His Excellency Mr. Tumur Amarsanaa,

Excellency Mr. Collen Vixen Kelapile, President of the United Nations Economic and Social Council,

Excellency Sheikh Mohammed bin Abdulrahman Al-Thani, Deputy Prime Minister and the Minister of Foreign Affairs of  Qatar,

Excellency Mr. A. K. Abdul Momen, Minister of Foreign Affairs of Bangladesh,

Excellencies, distinguished participants, ladies and gentlemen,

I have the pleasure to welcome you all to the Special Body on Least Developed Countries, Landlocked Developing Countries and Pacific Island Developing States and would also like to express my gratitude to everyone participating in this event.

Let me start by underscoring the importance of convening the Special Body.

As you are all aware, 37 countries in the Asia-Pacific region are classified as either least developed, landlocked developing or small island developing.

Despite this large number, representing over half of ESCAP’s membership, these countries remain heavily underrepresented in the region’s economic activities, accounting only for 3 per cent of the region’s gross domestic product and trade in goods and services.

Collectively referred to as countries in special situations, this group faces multiple impediments to sustainable development, which include a signification size of informal sectors, lack of economies of scale, high vulnerability to external shocks and geographic isolation.

While the COVID-19 pandemic has further exacerbated these challenges, our assessments showed that even before the pandemic, many of these countries were not on track to achieve any of the Sustainable Development Goals by 2030.

A primary obstacle to pursuing sustainable development is the financing constraints these countries face. This is compounded by their larger investment requirements owing to their development gaps.

Furthermore, the financing gaps to attain the Sustainable Development Goals have increased significantly since the COVID-19 outbreak, driven by large declines in government revenue and owing to the fiscal and monetary stimulus measures that were launched to mitigate the effects of the pandemic.

Securing financing to enable recovery from COVID-19 in a manner that is aligned with the 2030 Agenda is, therefore, an urgent priority for these countries and their development partners.

With only eight years left until 2030, achieving the Goals will require a redoubling of efforts by all stakeholders.

On the part of the countries in special situations, strengthening their existing sources of finance while simultaneously exploring innovative sources will be necessary to fill the financing gaps.

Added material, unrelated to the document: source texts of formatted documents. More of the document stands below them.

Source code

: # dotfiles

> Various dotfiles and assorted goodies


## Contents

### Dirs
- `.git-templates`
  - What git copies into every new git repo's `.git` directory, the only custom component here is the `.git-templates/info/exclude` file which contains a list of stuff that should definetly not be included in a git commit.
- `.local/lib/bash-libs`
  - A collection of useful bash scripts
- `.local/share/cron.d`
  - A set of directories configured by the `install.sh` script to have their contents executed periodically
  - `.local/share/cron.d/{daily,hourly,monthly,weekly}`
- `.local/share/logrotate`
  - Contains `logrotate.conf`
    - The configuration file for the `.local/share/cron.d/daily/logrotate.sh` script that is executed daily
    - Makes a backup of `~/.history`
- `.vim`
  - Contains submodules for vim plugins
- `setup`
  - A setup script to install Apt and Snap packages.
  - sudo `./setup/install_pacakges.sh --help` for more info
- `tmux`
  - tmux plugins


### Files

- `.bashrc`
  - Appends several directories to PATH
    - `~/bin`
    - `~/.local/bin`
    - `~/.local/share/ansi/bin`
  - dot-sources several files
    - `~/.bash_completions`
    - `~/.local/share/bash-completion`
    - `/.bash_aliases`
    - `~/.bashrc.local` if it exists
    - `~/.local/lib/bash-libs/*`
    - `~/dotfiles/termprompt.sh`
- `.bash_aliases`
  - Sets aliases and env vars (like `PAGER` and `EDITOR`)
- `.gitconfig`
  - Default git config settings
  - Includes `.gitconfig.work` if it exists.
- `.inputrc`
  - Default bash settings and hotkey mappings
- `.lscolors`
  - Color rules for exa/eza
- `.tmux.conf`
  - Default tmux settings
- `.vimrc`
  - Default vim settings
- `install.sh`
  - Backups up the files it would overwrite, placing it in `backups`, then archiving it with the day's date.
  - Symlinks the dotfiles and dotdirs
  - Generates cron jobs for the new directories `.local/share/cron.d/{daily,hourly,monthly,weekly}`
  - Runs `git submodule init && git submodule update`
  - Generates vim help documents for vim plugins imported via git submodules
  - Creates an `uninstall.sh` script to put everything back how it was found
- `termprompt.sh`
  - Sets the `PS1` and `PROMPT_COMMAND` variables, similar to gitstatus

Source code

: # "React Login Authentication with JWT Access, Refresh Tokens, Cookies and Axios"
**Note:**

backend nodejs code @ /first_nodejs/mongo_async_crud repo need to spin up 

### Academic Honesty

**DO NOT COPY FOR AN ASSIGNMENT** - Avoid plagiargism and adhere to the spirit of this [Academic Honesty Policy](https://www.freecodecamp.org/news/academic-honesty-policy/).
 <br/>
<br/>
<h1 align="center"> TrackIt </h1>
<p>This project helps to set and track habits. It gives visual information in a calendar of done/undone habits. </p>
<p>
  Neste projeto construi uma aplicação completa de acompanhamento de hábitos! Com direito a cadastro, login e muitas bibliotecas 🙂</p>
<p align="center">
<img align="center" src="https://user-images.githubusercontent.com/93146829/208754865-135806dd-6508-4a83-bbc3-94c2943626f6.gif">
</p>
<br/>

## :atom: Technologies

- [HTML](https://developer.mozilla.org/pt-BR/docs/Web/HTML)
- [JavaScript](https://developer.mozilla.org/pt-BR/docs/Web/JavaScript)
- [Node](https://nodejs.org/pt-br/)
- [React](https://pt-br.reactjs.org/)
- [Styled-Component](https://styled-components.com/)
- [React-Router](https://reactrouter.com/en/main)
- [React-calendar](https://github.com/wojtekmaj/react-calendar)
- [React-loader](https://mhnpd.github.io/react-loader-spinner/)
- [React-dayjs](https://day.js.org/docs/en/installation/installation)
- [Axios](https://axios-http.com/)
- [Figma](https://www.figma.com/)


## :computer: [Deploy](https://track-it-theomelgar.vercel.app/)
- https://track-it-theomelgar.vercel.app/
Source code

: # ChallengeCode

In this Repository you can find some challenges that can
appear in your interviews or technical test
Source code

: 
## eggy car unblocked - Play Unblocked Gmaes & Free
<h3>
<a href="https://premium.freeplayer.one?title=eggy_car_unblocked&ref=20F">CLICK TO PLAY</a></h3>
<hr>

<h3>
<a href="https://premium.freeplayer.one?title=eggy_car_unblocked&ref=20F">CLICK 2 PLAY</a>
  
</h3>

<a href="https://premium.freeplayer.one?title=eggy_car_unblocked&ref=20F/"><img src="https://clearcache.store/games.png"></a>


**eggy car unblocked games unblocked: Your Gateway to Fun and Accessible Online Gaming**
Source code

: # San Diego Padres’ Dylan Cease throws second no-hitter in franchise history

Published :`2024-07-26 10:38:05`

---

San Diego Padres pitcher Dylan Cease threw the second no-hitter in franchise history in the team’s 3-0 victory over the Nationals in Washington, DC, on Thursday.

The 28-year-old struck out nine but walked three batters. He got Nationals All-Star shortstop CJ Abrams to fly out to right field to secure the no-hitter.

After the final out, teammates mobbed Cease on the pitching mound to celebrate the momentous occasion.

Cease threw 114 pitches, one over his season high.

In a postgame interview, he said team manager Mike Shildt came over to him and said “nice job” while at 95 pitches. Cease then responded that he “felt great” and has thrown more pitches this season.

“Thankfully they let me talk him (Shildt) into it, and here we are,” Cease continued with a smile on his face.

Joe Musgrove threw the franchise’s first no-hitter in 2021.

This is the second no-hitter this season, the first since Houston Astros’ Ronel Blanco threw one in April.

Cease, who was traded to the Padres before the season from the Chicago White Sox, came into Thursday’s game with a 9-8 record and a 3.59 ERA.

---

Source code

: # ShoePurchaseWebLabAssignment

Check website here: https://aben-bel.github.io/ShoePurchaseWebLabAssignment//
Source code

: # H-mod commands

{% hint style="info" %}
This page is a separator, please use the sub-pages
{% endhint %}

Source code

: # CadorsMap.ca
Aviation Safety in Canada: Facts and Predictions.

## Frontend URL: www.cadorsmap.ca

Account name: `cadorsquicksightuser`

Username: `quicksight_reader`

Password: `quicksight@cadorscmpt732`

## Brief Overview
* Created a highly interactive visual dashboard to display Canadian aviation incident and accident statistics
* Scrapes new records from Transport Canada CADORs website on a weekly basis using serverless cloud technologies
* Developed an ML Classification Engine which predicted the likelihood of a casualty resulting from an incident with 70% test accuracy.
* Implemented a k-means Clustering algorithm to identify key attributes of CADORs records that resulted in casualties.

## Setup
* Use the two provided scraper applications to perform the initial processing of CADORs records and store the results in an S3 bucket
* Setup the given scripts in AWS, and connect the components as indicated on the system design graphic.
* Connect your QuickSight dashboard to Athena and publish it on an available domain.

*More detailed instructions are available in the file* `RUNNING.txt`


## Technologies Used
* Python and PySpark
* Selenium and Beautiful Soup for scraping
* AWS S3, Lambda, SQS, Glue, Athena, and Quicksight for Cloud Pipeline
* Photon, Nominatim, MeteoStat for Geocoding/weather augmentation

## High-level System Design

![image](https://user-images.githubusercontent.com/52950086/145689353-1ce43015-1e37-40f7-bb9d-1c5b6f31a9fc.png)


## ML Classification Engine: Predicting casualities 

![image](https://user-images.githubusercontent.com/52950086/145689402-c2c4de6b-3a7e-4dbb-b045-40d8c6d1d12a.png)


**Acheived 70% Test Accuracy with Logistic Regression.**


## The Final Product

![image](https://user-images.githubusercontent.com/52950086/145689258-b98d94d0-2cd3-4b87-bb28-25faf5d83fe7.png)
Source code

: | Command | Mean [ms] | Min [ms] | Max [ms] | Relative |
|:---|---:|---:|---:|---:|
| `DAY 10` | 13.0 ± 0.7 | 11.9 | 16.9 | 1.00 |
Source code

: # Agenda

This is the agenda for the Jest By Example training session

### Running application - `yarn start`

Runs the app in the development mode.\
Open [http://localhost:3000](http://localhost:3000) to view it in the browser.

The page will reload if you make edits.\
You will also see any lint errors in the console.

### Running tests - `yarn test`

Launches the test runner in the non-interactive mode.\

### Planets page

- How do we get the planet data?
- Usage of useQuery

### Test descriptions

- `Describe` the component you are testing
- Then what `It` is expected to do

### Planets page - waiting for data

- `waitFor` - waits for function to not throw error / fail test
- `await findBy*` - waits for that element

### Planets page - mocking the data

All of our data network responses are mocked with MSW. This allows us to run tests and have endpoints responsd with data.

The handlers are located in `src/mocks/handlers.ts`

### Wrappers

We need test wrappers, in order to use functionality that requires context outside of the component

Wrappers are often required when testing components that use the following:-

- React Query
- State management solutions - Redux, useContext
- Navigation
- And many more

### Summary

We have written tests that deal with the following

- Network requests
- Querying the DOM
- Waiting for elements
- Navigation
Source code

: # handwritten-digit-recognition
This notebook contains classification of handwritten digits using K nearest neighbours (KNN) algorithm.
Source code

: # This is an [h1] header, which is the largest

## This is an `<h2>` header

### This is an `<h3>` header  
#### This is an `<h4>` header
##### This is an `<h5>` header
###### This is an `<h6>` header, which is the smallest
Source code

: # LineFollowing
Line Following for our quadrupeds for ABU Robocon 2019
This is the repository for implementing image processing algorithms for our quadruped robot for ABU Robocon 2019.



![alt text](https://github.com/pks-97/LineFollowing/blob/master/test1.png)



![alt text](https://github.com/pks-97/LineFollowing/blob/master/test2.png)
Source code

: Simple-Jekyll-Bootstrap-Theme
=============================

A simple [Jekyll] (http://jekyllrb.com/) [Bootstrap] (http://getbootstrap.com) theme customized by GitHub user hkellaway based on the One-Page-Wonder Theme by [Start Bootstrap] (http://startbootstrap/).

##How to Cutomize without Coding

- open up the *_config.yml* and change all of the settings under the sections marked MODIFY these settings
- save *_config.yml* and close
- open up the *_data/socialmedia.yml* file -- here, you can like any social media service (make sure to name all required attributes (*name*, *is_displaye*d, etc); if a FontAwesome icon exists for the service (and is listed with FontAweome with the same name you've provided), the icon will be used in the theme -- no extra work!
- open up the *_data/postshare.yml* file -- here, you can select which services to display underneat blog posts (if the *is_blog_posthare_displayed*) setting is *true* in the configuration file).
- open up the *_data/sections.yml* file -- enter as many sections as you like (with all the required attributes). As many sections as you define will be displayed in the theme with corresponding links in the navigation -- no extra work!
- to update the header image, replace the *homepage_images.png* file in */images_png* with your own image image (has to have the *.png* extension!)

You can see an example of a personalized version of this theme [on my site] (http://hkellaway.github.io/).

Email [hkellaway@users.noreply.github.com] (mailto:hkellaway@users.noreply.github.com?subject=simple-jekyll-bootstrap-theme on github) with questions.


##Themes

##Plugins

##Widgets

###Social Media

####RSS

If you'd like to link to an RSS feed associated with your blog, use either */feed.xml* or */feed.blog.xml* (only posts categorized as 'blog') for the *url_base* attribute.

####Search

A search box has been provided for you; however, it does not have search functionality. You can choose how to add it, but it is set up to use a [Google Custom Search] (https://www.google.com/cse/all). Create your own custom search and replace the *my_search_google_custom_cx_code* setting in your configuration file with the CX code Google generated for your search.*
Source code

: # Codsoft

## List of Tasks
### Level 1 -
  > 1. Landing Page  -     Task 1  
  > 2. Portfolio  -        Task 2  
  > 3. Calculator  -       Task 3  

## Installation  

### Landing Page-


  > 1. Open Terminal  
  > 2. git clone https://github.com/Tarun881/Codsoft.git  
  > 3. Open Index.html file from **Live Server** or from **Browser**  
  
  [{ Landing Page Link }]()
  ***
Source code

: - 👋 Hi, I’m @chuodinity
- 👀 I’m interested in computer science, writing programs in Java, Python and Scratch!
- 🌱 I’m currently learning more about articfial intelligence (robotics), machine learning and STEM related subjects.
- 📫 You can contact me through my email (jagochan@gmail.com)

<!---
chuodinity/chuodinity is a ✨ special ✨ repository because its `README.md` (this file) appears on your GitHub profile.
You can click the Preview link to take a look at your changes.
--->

Development partners will also continue to be vital.

Therefore, this event provides an ideal platform to examine the financing challenges and priorities for countries in special situations.

Considering that the Fifth United Nations Conference on the Least Developed Countries, LDC V, will be convened in March 2023, I am confident that the proceedings of this session will provide a substantive contribution towards the Doha Conference.

Your insights and commitments will be vital to supporting the countries in special situations in financing a sustainable recovery from COVID-19 and beyond while also accelerating their progress towards Sustainable Development Goals.

Thank you very much.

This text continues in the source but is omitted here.